Проанализировав два произведения, пришло время подвести итоги нашему исследованию и вычленить то общее, присущее обоим произведениям и объединяющее их. Для удобства отметим черты сходства по пунктам.

Во – первых, оба произведения написаны во второй половине XX века русскими писателями.

Во – вторых, в рассказах мы встречаемся с описанием обветшания среднерусской деревни, её постепенной агонии. Астафьев, прибегая к описанию умирания деревни, вводит в «Людочку» символ несчастья, которое грозит деревне, - засохшую яблоню,  переставшую плодоносить и обломившую свои ветви.  Вот какими красками рисует автор запустение, увядание деревни: «Вся деревня, задохнувшаяся в дикоросте, с едва натоптанной тропой, была в закрещенных окнах, с пошатнувшимися скворечниками, с разваленными оградами дворов и огородных плетней, с угасающими садовыми деревьями и вольно, дико разросшимися меж молчаливых изб тополями, черемухами, осинами, занесенными ветром из лесов. А старые, те еще, деревенские березы чахли. И липы чахли. И смородинник в бурьяне чах, и малина по огородам одичала, густо стеснилась, пустив в середку расторопную жалицу. Яблонька на всполье что кость сделалась. Там когда-то стояла изба Тюгановых, но Тюгановы куда-то делись, изба завалилась, ее растащили на дрова. Засохли усадебные деревца, кустарники приели овцы и козы. Яблоня эта, казалось, сама собой ободралась, облезла, как нищенка, одна только ветвь была у нее в коре и цвела каждую весну, из чего и сил набиралась?
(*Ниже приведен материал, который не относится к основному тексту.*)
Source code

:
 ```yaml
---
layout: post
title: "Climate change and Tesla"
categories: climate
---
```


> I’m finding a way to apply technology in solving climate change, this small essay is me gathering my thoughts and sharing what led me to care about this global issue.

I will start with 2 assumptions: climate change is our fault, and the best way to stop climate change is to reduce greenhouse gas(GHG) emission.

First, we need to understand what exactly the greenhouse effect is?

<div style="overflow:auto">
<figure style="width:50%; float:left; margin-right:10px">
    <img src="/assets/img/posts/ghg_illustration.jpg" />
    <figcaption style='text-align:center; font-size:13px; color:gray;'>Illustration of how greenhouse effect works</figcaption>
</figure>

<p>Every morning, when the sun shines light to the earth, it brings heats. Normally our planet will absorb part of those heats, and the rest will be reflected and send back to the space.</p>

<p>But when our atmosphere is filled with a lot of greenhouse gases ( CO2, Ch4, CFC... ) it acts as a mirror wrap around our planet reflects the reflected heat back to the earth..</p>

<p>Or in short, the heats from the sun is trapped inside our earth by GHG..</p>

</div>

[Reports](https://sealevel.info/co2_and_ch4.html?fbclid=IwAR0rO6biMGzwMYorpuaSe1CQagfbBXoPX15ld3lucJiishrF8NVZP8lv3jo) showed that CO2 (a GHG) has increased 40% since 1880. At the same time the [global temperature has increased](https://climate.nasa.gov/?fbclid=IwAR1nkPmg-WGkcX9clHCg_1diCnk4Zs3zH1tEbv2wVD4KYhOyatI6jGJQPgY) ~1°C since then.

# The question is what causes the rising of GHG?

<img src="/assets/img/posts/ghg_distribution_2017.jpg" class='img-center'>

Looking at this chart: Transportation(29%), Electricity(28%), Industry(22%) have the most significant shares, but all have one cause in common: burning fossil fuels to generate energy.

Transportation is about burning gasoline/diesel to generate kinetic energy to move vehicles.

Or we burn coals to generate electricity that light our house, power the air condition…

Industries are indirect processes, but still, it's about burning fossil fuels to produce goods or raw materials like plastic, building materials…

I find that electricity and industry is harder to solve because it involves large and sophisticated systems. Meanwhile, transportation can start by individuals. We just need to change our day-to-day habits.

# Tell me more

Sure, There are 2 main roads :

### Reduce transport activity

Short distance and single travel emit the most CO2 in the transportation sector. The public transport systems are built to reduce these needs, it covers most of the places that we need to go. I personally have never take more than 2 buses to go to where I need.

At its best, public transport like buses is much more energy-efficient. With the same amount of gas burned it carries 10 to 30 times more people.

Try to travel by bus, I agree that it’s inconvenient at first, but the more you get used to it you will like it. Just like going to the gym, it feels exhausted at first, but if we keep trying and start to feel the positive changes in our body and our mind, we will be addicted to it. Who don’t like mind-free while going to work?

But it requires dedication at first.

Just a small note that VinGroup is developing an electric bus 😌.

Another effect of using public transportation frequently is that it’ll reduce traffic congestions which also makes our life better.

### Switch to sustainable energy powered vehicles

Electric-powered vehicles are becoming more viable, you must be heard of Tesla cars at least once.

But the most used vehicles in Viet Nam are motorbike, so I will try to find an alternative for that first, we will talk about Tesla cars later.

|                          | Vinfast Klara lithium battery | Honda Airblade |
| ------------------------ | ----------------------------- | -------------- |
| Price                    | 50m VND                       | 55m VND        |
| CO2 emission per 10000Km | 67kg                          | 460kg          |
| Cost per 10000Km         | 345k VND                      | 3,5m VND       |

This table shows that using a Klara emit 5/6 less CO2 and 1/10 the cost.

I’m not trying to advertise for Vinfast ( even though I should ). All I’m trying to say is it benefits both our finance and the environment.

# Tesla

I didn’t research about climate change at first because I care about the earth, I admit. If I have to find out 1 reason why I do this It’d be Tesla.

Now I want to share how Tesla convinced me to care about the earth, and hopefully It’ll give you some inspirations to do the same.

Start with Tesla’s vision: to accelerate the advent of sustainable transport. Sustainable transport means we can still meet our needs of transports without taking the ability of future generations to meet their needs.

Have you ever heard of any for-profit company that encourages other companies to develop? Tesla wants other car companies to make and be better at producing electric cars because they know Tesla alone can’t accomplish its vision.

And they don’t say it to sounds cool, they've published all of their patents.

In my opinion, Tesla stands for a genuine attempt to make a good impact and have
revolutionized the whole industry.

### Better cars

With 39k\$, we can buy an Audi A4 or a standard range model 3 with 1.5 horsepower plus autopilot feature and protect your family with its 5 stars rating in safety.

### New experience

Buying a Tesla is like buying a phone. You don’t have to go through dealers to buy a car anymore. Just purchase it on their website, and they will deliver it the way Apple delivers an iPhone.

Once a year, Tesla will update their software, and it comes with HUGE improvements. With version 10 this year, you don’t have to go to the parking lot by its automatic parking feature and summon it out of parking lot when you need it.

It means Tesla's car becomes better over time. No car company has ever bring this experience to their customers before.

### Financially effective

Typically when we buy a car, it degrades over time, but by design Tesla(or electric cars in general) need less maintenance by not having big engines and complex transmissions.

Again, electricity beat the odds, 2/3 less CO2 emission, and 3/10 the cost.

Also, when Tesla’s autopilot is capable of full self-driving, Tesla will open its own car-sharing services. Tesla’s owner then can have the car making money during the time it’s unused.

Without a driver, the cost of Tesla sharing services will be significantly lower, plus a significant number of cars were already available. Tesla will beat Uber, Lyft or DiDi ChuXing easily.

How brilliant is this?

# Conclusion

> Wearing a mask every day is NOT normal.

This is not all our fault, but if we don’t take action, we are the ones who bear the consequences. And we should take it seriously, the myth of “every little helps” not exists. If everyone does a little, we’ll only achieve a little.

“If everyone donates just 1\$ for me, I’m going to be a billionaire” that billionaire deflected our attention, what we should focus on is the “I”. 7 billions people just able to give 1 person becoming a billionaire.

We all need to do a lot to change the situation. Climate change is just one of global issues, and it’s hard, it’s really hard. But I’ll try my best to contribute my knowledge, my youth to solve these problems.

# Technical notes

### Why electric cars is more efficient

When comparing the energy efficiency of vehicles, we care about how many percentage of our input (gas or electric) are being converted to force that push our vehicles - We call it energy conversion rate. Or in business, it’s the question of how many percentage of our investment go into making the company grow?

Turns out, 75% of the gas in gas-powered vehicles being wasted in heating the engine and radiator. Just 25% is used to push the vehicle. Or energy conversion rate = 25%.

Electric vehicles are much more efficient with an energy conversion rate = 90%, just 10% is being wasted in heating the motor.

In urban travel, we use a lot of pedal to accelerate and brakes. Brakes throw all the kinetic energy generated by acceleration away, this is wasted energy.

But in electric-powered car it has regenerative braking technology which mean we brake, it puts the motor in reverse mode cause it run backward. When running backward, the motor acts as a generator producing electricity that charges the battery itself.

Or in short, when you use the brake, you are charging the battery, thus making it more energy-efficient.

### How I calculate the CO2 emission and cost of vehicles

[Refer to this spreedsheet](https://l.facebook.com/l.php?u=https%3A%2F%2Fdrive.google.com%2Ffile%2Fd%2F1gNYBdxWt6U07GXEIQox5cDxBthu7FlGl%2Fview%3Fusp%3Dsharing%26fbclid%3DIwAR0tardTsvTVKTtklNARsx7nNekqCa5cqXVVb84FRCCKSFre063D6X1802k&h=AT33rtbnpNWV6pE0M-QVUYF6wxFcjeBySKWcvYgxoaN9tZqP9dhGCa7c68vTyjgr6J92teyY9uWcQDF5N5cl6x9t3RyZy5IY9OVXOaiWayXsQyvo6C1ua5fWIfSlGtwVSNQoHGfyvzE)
В то лето, как Людочке закончить школу, каждый цветок на одинокой ветви взялся завязью, и такие ли вдруг яблоки крупные да румяные налились на нагом-то дереве. «Ребятишки, не ешьте эти яблоки. Не к добру это!» — наказывала старуха Вычуганиха. «Да сейчас все не к добру…» — поддакивали ей.

А яблоки перли. Листву собою совсем задушили, кору на ветке сморщили, все последние соки из дерева высосали. И однажды ночью живая ветка яблони, не выдержав тяжести плодов, обломилась. Голый, плоский сгвол остался за расступившимися домами, словно крест с обломанной поперечиной на погосте. Памятник умирающей русской деревеньке (курсив наш). Еще одной. «Эдак вот, — пророчила Вычуганиха, — одинова середь России кол вобьют, и помянуть ее, нечистой силой изведенную, некому будет…»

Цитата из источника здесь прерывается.